Staatsanwaltschaft Hamburg

Staatsanwaltschaft Hamburg

2403 Js 68 / 17 V

Im Vollstreckungsverfahren der Staatsanwaltschaft Hamburg (Geschäfts-Nr. 2403 Js 68/17) gegen den Verurteilten Jörg STÖLKEN wegen Diebstahl im Zusammenhang mit Diebstahl von 400,00 EUR in einer Wohngemeinschaft im Viehlohkamp 10, 22455 Hamburg, das Amtsgericht Hamburg durch Urteil vom 30.10.2017 (Geschäfts-Nr. 252 Ds 133/17) die Einziehung eines Betrages von 400,00 € angeordnet. Das Urteil ist seit dem 07.11.2017 rechtskräftig.

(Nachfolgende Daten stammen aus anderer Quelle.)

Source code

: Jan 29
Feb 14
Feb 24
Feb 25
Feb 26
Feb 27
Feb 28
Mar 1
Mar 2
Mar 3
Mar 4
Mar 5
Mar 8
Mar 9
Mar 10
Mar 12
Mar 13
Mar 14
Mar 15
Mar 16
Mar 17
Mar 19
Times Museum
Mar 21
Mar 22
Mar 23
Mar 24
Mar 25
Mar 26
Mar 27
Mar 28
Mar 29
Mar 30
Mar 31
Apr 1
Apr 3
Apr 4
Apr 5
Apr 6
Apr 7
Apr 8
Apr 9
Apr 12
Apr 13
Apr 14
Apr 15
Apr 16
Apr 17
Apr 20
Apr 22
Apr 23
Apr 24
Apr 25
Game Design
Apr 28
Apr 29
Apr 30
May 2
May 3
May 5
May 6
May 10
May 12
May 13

Diese Mitteilung soll den Tatverletzten die Möglichkeit eröffnen, ihre Rechte geltend zu machen. Der eingezogene Verwertungserlös wird dem Verletzten, dem ein Anspruch auf Auskehrung erwachsen ist, oder dessen Rechtsnachfolger ausgezahlt.

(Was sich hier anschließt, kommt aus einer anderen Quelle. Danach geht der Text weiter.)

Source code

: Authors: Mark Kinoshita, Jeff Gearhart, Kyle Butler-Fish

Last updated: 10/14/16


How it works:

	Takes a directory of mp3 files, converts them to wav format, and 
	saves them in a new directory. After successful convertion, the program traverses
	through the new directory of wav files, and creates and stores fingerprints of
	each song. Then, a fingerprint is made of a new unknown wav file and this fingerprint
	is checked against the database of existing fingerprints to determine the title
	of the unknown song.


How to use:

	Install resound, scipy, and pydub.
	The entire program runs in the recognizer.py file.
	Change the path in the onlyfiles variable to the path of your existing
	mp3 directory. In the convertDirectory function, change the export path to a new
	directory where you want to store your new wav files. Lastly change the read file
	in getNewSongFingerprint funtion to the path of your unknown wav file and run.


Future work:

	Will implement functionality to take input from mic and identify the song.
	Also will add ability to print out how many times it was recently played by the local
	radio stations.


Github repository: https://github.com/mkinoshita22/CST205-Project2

Verletzte, die einen Anspruch auf Auskehrung des Verwertungserlöses geltend machen möchten, können diesen innerhalb von sechs Monaten nach Veröffentlichung dieser Mitteilung bei der Staatsanwaltschaft Hamburg zu der oben genannten Geschäfts-Nr. formlos anmelden. Bei der Anmeldung ist die Höhe des Anspruchs zu bezeichnen, die Anspruchsberechtigung ist gegebenenfalls glaubhaft zu machen. Nach Ablauf der Sechs-Monats-Frist kann der Anspruch nur noch geltend gemacht werden, wenn der Verletzte ein vollstreckbares Endurteil im Sinne des § 704 der Zivilprozessordnung oder einen anderen Vollstreckungstitel im Sinne des § 794 der Zivilprozessordnung vorlegt, aus dem sich der geltend gemachte Anspruch ergibt. Einem vollstreckbaren Endurteil im Sinne des § 704 der Zivilprozessordnung stehen bestandskräftige öffentlich-rechtliche Vollstreckungstitel über Geldforderungen gleich. Wird das Insolvenzverfahren über das Vermögen des Verurteilten eröffnet und verbleibt bei der Schlussverteilung ein Überschuss, wird der Überschuss an den Verletzten oder dessen Rechtsnachfolger ausgekehrt, der ein vollstreckbares Endurteil im Sinne des § 704 der Zivilprozessordnung oder einen anderen Vollstreckungstitel im Sinne des § 794 der Zivilprozessordnung vorlegt, aus dem sich der geltend gemachte Anspruch ergibt. Die Auskehrung ist ausgeschlossen, wenn zwei Jahre seit der Aufhebung des Insolvenzverfahrens verstrichen sind (§§ 459h Abs. 2, 459k-459m Strafprozessordnung).

Die aktuelle Anschrift des Verurteilten lautet: Ehestorfer Weg 94 a, 21075 Hamburg.